Tribune

Par Denis Merklen, sociologue à l’université Sorbonne Nouvelle Paris-3, auteur notamment de Pourquoi brûle-t-on des bibliothèques ? (Presses de l’Enssib, 2013).

La ville de Clamart a récemment manifesté sa volonté de fermer dès cet été l’historique Petite Bibliothèque ronde, établissement pour les enfants de renommée mondiale créé en 1965 par l’association La Joie par les livres et guidée pendant des décennies par Geneviève Patte. Prétextant des travaux, cette intention vient confirmer le bruit qui court depuis la campagne des municipales du 23 mars 2014. Lors de ces élections, Jean-Didier Berger (UMP, puis LR) l’emporte sur l’équipe socialiste.
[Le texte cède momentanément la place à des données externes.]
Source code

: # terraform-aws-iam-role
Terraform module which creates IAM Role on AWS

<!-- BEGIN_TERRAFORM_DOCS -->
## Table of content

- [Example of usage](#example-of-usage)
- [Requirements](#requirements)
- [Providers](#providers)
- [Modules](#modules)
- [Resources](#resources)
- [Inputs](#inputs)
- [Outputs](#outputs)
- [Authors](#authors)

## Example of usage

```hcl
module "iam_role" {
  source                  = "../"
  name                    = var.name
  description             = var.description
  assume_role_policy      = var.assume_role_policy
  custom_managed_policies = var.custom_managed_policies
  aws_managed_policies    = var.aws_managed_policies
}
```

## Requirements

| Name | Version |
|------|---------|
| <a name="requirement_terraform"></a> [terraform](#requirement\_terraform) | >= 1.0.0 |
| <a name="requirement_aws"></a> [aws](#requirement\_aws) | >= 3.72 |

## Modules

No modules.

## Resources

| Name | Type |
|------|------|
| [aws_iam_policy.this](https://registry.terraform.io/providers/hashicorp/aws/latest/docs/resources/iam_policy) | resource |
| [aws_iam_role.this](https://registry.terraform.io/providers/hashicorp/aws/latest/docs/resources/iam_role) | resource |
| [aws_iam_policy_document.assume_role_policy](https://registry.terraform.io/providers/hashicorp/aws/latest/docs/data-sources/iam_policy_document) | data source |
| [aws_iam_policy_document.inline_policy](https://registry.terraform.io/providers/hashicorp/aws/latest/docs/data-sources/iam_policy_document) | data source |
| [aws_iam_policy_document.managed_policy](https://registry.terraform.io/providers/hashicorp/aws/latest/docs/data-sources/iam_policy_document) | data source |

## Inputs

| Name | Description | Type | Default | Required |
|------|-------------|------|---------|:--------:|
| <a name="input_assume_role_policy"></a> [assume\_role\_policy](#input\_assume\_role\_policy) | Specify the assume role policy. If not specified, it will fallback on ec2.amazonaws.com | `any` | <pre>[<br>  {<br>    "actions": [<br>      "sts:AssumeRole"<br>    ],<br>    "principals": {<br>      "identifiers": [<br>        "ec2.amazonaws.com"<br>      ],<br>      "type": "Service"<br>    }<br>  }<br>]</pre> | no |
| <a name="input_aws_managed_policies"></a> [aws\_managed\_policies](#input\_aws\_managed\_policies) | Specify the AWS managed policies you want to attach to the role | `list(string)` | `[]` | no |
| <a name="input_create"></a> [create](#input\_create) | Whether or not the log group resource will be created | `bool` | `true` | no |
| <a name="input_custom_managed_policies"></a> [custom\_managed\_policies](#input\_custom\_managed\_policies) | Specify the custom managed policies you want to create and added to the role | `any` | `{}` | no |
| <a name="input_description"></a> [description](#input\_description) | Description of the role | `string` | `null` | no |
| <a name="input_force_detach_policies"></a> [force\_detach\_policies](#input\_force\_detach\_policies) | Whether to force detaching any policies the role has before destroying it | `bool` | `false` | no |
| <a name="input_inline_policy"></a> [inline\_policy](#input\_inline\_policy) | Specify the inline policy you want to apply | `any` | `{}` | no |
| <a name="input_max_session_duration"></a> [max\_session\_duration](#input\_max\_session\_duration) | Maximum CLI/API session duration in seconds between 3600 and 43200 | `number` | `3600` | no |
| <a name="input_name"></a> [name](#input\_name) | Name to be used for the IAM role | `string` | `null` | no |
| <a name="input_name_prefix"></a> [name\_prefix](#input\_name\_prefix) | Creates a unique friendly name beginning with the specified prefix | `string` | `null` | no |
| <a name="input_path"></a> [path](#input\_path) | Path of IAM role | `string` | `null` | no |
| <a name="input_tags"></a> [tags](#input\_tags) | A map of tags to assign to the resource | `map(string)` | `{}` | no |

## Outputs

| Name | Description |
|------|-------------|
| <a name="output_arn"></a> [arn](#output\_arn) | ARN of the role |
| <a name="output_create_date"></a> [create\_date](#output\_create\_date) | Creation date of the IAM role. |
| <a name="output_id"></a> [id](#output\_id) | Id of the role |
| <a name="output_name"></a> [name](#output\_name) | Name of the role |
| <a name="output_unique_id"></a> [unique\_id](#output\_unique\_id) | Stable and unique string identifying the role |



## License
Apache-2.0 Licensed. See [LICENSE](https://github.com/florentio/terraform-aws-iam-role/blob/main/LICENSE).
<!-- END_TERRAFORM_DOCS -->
Peu avant, dans la nuit du 14 au 15 mars 2014, un groupe de jeunes entre dans la bibliothèque après avoir brisé ses vitres. Ils saccagent la banque de prêt, cassent les écrans d’ordinateurs, et partent ensuite sans rien voler : une action symbolique certainement déclenchée par la campagne électorale. Quand nous avons enquêté et discuté avec les habitants de la cité, ils nous ont fait part du bruit qui courait alors : si la droite gagnait les élections, La Petite Bibliothèque ronde serait fermée, les locaux récupérés à d’autres fins. Les habitants n’avaient pas complètement tort. Dès 2015, la nouvelle municipalité confirme les rumeurs. Des problèmes de sécurité, de l’amiante, les vandalismes dont elle est l’objet, l’existence d’une bibliothèque municipale à quelques centaines de mètres du quartier : tous les prétextes sont invoqués comme autant de motifs pour fermer La Petite Bibliothèque ronde et déplacer l’association qui n’aurait ainsi plus de raison d’être. Cinquante ans après son ouverture, cette bibliothèque est menacée par le pouvoir politique. Est-ce la lecture publique locale qui, ambitieuse, pense accaparer son prestige en récupérant le bâtiment que la municipalité a reçu en donation dans les années 1970 ? Récupérer un immeuble classé Monument historique, internationalement admiré, et le vider du projet et de l’association qui l’a créé, qui l’a animé et intégré à la vie de ce quartier populaire… Cette même association dont le projet fait cette année partie des 63 lauréats de "Partir en livre", la fête nationale du livre jeunesse organisée par le Centre national du livre.

La profession pourra-t-elle s’insurger pour défendre ce projet unanimement salué par le rôle qu’il a joué et continue à jouer dans la recherche et la diffusion de formes innovantes de la lecture pour enfants ? Est-ce que les autorités nationales du ministère de la Culture voudront agir ? Qui va défendre la belle et jeune équipe de 12 personnes qui travaille à la bibliothèque et dont l’avenir est certainement menacé ? Que feront les habitants du quartier et de Clamart ? Est-ce que les bibliothèques associatives ont encore un espace dans les dispositifs de la lecture publique ? Au moment où de nombreuses bibliothèques de proximité cherchent à promouvoir la participation des usagers et des habitants, il paraît pour le moins paradoxal que les expériences reconnues se voient ainsi en péril. Nous le savons depuis qu’elle est devenue un enjeu démocratique : la lecture demande des efforts continus et permanents parce qu’elle est toujours menacée.